The treatment of pneumothorax is varied depending on the clinical situation. A tension pneumothorax is a surgical emergency. A tension pneumothorax occurs when air fills the pleural space, collapsing the lung and causing associated mediastinal shift to the contralateral side. This results in hemodynamic instability. A tension pneumothorax is treated with immediate needle decompression upon diagnosis.
Typically, a 14- to 16-gauge needle is used. This will decompress the air in the pleural space and alleviate the mediastinal shift and remove some of the air on the side of the pneumothorax. This is, however, a temporizing measure, and then a standard chest tube must be placed after the needle decompression.
The typical treatment for pneumothorax is a placement of a chest tube, or what is also called tube thoracostomy before we get into the procedure of performing a tube thoracostomy one must be aware that it can be a dangerous procedure associated with other complications.
Associated complications occur in up to 21% of patients, and include improper tube placement, pneumonia, empyema, and recurrent pneumothorax. On the bottom left-hand side, we see a picture of the distal portion of a chest tube. And on the right side, we see the Pleur-evac, which is the device that the chest tubes are connected to that collect air, and can provide suction as well as an air-water barrier.
The technique of performing tube thoracostomy:
The technique of performing tube thoracostomy begins with adequate pain control and sedation for the patient. These are very painful procedures, and are mini thoracotomies, and are associated with a significant amount of pain. When possible, conscious sedation can alleviate the pain and anxiety associated with the procedure. Local anesthesia is always used with infiltration of the subcutaneous tissues above the periosteum and the pleura itself.
In patients who may not fully cooperate, or who are particularly anxious, gentle hand restraints may be useful to prevent inadvertent contamination of the sterile field. A sterile field is created typically in the mid or anterior axillary line in the fourth or fifth interspace. One dose of antibiotics, such as a first-generation cephalosporin, is given at the time of insertion. Tube selection varies based on the indication for the procedure.
For a pneumothorax, a smaller 20 to 24 French chest tube can be used, as only air has to be drained.
For hemothorax or larger fusions, a larger tube, such as a 32 to 36 French chest tube, should be used.
The skin incision can be made at the nipple level in the anterior to the mid-axillary line in the fifth intercostal space.
Blunt dissection is then used to dissect through the subcutaneous tissues and muscle just over a rib using a Kelly clamp. The reason it is key to go above the rib is that the neurovascular bundle lives below each rib, and placing a tube in this area can lead to bleeding.
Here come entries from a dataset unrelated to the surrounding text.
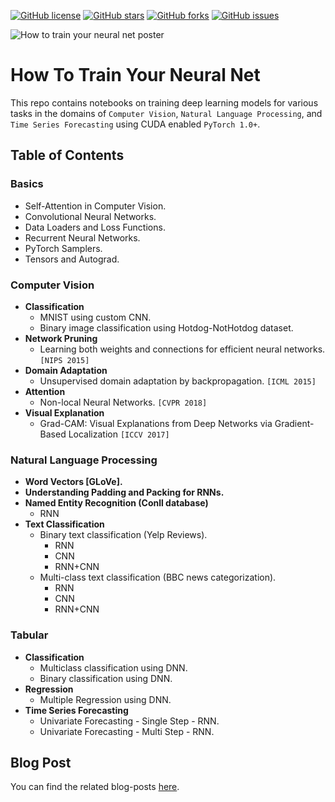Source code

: [![GitHub license](https://img.shields.io/github/license/theairbend3r/how-to-train-your-neural-net)](https://github.com/theairbend3r/how-to-train-your-neural-net/blob/master/LICENSE) [![GitHub stars](https://img.shields.io/github/stars/theairbend3r/how-to-train-your-neural-net)](https://github.com/theairbend3r/how-to-train-your-neural-net/stargazers) [![GitHub forks](https://img.shields.io/github/forks/theairbend3r/how-to-train-your-neural-net)](https://github.com/theairbend3r/how-to-train-your-neural-net/network) [![GitHub issues](https://img.shields.io/github/issues/theairbend3r/how-to-train-your-neural-net)](https://github.com/theairbend3r/how-to-train-your-neural-net/issues)

![How to train your neural net poster](https://github.com/theairbend3r/how-to-train-your-neural-net/blob/master/assets/how-to-train-your-neural-net.jpg)

# How To Train Your Neural Net

This repo contains notebooks on training deep learning models for various tasks in the domains of `Computer Vision`, `Natural Language Processing`, and `Time Series Forecasting` using CUDA enabled `PyTorch 1.0+`.

## Table of Contents

### Basics

- Self-Attention in Computer Vision.
- Convolutional Neural Networks.
- Data Loaders and Loss Functions.
- Recurrent Neural Networks.
- PyTorch Samplers.
- Tensors and Autograd.

### Computer Vision

- **Classification**
  - MNIST using custom CNN.
  - Binary image classification using Hotdog-NotHotdog dataset.
- **Network Pruning**
  - Learning both weights and connections for efficient neural networks. `[NIPS 2015]`
- **Domain Adaptation**
  - Unsupervised domain adaptation by backpropagation. `[ICML 2015]`
- **Attention**
  - Non-local Neural Networks. `[CVPR 2018]`
- **Visual Explanation**
  - Grad-CAM: Visual Explanations from Deep Networks via Gradient-Based Localization `[ICCV 2017]`

### Natural Language Processing

- **Word Vectors [GLoVe].**
- **Understanding Padding and Packing for RNNs.**
- **Named Entity Recognition (Conll database)**
  - RNN
- **Text Classification**
  - Binary text classification (Yelp Reviews).
    - RNN
    - CNN
    - RNN+CNN
  - Multi-class text classification (BBC news categorization).
    - RNN
    - CNN
    - RNN+CNN

### Tabular

- **Classification**
  - Multiclass classification using DNN.
  - Binary classification using DNN.
- **Regression**
  - Multiple Regression using DNN.
- **Time Series Forecasting**
  - Univariate Forecasting - Single Step - RNN.
  - Univariate Forecasting - Multi Step - RNN.

## Blog Post

You can find the related blog-posts [here](https://medium.com/tag/akshaj-wields-pytorch).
The pleura is then punctured with the tip of the Kelly clamp, being careful not to injure any internal structures. After a hole is made, digital inspection is performed of the pleura to make sure there are no local adhesions and that the pleural cavity has been entered. Next, the tube is placed at the end of a curved clamp and inserted into the pleural cavity.
Typically, the tube is inserted posteriorly and apically to drain any effusions. The chest tube is then closed to a closed suction drainage system, typically a Pleur-evac canister, and placed at negative 20 millimeters mercury of suction. The tube is then secured in place with one or two sutures to prevent dislodgement.
Lastly, a portable chest x-ray is obtained to determine and confirm the accurate placement of the chest tube. Tube removal is variable and can occur within one day to many weeks after placement depending on the indication and patient’s clinical condition.
Most providers keep the tube to suction for at least 24 hours to cause the apposition of the pleura, and then take the tube off suction and place it to a simple water seal.